It is trite that contempt of a court order is inherently urgent. In
the context
of this matter, this means non-compliance with the court
order would result in the applicants suffering ongoing prejudice
against
their dignity. Thus considering the nature of the relief
sought and the circumstances of this matter, I find that the matter
deserves
to be treated as urgent.
[15]
The next question is whether the respondent should be found guilty of
contempt of the order
made on 1 March 2022.
[16]
It
is trite that the crime of contempt of court order consists of
unlawfully and intentionally disobeying a court order.
[1]
The crime is established by showing that the respondent's conduct in
not complying with the court order was deliberate and
mala
fide
.
[2]
[17]
To succeed in establishing that the respondent is guilty of contempt
of a court order,
the applicant must establish the following:
(a)
That the order was made against the respondent;
(b)
The order was served on the respondent or that he or she had
knowledge
or information about the order;
(c)
The
respondent failed to comply with the order.
[3]
[18]
It
is further trite that once the above requirements have been
satisfied, wilfulness and
malafide
on
the part of the respondent is presumed. The evidentiary burden is
then on the respondent to establish reasonable doubt.
[4]
Failure to discharge this burden by the respondent will result in him
or her being found guilty of contempt of court.
[19]
The defendant's defence is that he did not deliberately and
intentionally disobey the order
between 1 March 2022 and 14 March
2022, as the order was not yet released. He did not comply with the
order between 14 and 18 March
2022 as he was still seeking legal
advice to determine the validity or enforceability of the order.
[20]
In my view, the respondent in the present matter failed to comply
with the court order
made by Wright J on 1 March 2022. The contention
that he was only able to comply after receiving the stamped order,
and after obtaining
legal advice, and properly considering the extent
of the order has no merits. There is no principle in our law that
affords a litigant
a discretion whether or not to comply with an
order of the court.
[21]
It is common cause that the court issued the order on 1 March 2022 in
an open virtual court.
The respondent was legally represented at the
time the order was made. The draft order, which at the time was
uploaded onto caselines,
was made an order of the court. Although the
order was only stamped on 14 March 2022, the respondent knew about
the order long
before then. This can, therefore, not be an excuse for
non-compliance with the order.
[22]
For the purposes of this judgment, I will accept that the respondent
has filed leave to
appeal against paragraphs 2.4 and 3 of the order.

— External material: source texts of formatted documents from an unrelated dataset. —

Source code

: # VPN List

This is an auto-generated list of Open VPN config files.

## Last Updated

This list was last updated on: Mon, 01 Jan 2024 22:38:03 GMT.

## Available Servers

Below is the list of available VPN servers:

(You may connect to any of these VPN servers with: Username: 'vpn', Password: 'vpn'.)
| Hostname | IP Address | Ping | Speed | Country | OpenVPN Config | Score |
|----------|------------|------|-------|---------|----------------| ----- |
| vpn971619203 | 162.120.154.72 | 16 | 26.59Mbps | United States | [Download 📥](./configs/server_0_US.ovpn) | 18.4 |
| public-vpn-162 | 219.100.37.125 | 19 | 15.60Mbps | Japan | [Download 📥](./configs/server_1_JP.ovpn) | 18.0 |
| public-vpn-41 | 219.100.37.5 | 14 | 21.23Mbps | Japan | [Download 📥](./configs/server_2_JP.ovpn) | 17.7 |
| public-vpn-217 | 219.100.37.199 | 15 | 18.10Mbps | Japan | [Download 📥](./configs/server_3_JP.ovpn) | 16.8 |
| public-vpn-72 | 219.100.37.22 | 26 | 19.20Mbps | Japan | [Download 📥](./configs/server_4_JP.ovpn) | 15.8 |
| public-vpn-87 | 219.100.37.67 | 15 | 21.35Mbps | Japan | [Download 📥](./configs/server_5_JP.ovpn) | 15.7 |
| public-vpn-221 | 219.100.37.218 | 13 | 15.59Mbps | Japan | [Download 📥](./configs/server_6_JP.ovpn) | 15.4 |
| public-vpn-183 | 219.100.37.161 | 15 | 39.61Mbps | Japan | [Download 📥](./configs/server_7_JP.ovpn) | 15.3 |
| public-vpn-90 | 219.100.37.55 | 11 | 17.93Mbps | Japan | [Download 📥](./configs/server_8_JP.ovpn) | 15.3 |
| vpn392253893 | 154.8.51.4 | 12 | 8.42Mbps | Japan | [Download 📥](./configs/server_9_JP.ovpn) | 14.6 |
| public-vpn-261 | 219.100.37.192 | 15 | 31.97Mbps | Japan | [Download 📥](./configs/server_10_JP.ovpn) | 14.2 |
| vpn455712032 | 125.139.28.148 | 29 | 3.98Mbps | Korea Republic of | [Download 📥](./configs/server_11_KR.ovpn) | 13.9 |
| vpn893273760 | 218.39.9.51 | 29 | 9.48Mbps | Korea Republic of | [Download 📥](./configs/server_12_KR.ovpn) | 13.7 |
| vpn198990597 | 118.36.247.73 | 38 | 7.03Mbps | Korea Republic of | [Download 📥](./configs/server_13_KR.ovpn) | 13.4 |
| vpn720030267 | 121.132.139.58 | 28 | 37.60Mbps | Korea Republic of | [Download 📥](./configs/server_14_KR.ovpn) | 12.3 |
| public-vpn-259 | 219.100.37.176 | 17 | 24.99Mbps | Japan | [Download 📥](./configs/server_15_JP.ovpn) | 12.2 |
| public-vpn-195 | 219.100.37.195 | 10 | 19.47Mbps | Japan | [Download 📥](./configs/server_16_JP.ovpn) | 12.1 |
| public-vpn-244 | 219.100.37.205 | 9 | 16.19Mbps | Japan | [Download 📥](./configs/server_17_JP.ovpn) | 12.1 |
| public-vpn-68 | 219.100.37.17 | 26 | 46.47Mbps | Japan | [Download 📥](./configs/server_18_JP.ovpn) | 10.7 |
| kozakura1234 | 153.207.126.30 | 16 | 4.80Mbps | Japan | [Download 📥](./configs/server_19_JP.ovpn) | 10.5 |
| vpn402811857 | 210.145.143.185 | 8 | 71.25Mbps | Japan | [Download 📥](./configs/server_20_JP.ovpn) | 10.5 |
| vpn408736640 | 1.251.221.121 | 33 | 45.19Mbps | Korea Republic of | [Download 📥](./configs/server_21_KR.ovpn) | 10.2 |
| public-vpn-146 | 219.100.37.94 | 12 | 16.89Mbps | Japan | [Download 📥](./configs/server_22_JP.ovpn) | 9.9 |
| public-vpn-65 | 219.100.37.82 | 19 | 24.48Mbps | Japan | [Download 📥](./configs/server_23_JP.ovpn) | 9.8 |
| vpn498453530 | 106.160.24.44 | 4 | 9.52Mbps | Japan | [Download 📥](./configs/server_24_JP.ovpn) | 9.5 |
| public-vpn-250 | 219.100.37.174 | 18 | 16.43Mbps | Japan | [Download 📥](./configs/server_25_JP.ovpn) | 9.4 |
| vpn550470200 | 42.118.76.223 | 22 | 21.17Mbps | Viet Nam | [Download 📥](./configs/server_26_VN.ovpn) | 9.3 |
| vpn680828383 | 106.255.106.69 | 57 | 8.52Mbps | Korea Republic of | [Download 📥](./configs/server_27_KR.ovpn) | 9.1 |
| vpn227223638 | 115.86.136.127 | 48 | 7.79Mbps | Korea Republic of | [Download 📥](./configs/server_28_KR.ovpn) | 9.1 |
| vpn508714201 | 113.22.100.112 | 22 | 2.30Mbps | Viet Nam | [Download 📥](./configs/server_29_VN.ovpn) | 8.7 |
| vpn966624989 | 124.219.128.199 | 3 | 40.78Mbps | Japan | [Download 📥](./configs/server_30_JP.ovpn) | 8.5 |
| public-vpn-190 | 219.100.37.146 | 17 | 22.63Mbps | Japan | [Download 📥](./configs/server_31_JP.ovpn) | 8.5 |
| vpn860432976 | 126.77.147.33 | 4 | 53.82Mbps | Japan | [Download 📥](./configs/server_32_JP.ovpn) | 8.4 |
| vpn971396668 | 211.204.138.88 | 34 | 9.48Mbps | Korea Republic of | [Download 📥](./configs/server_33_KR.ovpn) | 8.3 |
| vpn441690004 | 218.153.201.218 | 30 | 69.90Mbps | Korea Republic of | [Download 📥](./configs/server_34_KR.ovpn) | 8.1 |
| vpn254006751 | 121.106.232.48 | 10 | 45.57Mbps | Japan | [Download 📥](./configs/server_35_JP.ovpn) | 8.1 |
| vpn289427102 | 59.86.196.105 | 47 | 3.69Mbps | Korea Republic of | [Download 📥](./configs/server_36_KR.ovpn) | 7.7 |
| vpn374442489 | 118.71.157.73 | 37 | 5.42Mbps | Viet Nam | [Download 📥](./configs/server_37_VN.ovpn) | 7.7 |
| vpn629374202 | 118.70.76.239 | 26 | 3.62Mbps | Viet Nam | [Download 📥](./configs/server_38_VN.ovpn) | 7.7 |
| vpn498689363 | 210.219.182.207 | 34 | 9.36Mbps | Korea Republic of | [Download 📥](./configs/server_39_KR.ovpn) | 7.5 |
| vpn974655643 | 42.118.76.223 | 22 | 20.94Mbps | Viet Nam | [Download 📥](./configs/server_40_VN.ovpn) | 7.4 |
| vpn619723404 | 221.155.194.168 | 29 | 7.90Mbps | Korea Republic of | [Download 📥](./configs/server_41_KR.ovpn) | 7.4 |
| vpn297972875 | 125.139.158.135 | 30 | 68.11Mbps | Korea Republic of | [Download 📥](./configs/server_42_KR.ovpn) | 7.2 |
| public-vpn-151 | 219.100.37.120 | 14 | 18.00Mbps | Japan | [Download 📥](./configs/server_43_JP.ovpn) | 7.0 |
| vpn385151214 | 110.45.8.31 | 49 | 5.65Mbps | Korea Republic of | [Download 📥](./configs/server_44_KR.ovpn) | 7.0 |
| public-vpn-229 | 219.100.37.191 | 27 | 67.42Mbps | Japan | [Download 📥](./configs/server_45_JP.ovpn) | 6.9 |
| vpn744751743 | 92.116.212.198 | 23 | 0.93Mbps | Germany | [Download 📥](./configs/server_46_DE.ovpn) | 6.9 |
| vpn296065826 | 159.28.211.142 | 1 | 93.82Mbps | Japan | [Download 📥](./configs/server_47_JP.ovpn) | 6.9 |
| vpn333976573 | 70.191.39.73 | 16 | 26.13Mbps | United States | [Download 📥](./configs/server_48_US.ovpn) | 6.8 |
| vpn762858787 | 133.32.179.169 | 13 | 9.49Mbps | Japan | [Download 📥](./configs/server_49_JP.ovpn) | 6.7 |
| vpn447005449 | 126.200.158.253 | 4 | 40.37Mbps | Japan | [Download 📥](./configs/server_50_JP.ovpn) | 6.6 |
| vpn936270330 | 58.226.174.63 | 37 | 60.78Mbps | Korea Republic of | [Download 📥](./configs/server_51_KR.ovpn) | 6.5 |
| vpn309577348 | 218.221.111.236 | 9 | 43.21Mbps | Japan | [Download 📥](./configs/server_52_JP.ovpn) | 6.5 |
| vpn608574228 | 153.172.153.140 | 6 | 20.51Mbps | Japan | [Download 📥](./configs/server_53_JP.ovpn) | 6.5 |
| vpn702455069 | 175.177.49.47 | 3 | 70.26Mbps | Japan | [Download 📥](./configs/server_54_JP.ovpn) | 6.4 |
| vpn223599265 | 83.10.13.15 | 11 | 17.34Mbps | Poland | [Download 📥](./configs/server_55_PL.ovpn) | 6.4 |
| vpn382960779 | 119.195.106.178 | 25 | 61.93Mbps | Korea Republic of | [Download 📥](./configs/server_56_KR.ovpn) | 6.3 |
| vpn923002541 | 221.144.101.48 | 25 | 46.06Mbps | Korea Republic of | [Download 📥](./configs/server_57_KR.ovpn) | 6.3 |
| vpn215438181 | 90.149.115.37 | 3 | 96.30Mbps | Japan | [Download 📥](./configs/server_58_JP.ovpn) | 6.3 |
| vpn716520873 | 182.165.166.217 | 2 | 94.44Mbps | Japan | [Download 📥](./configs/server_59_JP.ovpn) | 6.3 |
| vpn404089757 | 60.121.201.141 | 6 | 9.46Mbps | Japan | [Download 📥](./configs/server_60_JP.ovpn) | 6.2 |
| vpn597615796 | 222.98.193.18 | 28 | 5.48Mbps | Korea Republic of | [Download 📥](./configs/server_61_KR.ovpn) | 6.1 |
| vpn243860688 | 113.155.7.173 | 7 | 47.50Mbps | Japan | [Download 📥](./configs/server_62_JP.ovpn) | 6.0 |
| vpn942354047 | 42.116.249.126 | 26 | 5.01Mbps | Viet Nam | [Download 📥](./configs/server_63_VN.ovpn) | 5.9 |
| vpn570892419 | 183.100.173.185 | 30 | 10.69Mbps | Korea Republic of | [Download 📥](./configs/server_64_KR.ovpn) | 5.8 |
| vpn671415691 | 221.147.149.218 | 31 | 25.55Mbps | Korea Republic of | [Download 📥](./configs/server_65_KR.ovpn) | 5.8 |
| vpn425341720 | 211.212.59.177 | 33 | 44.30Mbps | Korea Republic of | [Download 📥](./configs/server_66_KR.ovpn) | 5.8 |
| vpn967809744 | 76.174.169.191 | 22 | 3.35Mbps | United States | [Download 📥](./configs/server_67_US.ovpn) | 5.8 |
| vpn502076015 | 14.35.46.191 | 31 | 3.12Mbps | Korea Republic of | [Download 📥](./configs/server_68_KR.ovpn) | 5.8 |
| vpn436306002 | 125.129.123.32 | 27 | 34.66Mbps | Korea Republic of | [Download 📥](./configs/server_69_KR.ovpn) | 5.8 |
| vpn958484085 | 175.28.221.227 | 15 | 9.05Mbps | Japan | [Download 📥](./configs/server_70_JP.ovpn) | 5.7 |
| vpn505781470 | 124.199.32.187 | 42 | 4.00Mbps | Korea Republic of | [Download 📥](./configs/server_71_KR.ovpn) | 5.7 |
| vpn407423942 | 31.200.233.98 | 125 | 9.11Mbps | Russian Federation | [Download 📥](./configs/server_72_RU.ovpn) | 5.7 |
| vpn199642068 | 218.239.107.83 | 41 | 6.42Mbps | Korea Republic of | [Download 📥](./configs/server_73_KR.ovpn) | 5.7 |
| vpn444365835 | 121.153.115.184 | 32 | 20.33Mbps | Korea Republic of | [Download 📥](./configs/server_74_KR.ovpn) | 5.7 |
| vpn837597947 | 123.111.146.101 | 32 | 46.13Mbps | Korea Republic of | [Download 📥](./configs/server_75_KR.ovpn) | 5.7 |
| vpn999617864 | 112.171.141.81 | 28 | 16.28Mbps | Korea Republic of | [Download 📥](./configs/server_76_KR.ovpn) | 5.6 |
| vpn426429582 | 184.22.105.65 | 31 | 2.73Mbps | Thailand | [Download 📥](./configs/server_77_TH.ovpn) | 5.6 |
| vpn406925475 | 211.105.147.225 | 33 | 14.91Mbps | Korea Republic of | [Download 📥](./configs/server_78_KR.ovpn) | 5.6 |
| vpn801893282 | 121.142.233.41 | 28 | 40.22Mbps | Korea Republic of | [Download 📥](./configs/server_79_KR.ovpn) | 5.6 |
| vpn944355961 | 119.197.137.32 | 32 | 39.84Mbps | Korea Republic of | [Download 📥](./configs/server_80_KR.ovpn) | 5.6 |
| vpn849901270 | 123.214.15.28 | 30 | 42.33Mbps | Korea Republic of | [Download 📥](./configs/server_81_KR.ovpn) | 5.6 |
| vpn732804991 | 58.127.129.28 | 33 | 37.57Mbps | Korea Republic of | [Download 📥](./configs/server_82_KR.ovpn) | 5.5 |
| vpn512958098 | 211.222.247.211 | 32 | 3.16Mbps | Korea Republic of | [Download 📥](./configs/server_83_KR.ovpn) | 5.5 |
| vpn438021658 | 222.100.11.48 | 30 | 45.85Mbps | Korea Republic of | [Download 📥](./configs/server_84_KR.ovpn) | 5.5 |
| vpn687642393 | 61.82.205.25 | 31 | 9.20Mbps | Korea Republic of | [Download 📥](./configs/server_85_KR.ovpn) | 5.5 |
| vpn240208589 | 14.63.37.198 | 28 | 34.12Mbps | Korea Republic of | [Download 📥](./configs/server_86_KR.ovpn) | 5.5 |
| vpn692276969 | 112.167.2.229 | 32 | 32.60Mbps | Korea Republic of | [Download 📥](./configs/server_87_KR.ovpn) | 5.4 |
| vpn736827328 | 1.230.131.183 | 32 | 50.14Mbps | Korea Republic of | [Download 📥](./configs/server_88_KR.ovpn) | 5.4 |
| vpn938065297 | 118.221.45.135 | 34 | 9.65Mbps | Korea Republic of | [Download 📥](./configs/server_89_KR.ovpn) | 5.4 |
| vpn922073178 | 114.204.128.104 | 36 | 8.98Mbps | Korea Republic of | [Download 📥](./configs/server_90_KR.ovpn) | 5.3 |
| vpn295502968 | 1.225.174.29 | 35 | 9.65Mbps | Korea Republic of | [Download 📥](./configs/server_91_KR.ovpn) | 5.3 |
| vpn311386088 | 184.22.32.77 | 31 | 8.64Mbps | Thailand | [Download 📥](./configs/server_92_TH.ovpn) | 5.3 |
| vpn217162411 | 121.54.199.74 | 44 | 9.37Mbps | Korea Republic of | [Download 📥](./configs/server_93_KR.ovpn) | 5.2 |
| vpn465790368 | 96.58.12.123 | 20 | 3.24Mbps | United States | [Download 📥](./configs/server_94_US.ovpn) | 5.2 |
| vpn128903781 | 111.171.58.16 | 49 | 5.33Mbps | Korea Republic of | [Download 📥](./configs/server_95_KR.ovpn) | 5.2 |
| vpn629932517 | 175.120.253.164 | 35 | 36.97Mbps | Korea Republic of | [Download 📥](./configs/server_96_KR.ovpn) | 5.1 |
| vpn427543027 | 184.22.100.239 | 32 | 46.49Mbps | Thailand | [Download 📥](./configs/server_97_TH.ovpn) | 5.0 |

There is, however, non-compliance with paragraph 2.3 of the order
which required
the removal of the posting from Facebook "forthwith."
This means that the respondent was obliged to immediately remove
the
posting after he was informed of the order on 1 March 2022. His duty
to obey the order was immediately after the court pronounced
that he
draft order was made the order of the court. Thus, the respondent's
defence that he became aware of the extent of the order
when it was
stamped and uploaded onto caselines is unsustainable.
[23]
The defence that the posting constitutes fair comment is an issue to
be determined at a
later stage, in Part B of the proceedings, and is
thus not before this court. In other words, this court is enjoined to
consider
whether there has been compliance with the order and not the
merits of the dispute between the parties.
[24]
For the above reasons, I find that the respondent acted wilfully and
with
mala
in
disobeying the order made by this court on 1 March 2022. The
respondent is accordingly found guilty of contempt of court.
Order
[25]
In the circumstances, the following order is made:
1.
This matter is treated as urgent in terms of rule 6 (12) of the
Uniform Rules of the High Court
and non-compliance with the Rules is
condoned;
2.
The respondent is declared to be in contempt of the Court order
granted by Wight J under case number
6726/2022 on 01 March 2022;
3.
The respondent is directed to show cause within a period of 14 days
of the date of this order why
he should not be committed to a period
of thirty days imprisonment, alternatively to pay a fine of R30
000.00.
4.
Regarding paragraph 3 above, the following shall apply:
(ii)
The respondent shall serve and file his affidavit
by the 18 May
2022,
(iii)
The applicants shall, if they so wish to file their
answer within 7
days of the date of the respondent's affidavit, and
(a)
he respondent shall, if he so wishes, serve and file his reply within
5 days of the date.
[26]
The respondent shall pay the costs of this application.
E
Molahlehi
Judge
of the High Court,
Gauteng
Local Division,
Johannesburg.
Representation
For
the applicant:
Adv
T Mathopo
Briefed
by: Majavu
Attorneys
For
the Respondent:
Adv
JNysschens
Briefed
by:
Johan
Nysschens Attorney.
Hearing
date:
29
March 2022
Delivered:
28
April 2022.
[1]
See
Fakie N.O. v CCII Systems (Pty) Ltd
[2006] ZASCA 52
;
2006 (4) SA 326
(SCA) paragraph 6.
[2]
Fakie
supra paragraph 9.
[3]
Fakie
supra at para 22, and Pheko v Ekurhuleni Metrpolitan Municipality
[2015] ZACC 10
;
2015 (5) SA 600
(CC);
2015 (6) BCLR 711
(CC) (Pheko
II) at para [32].
[4]
Fakie
supra at para 41 and 42; Pheko II at 36.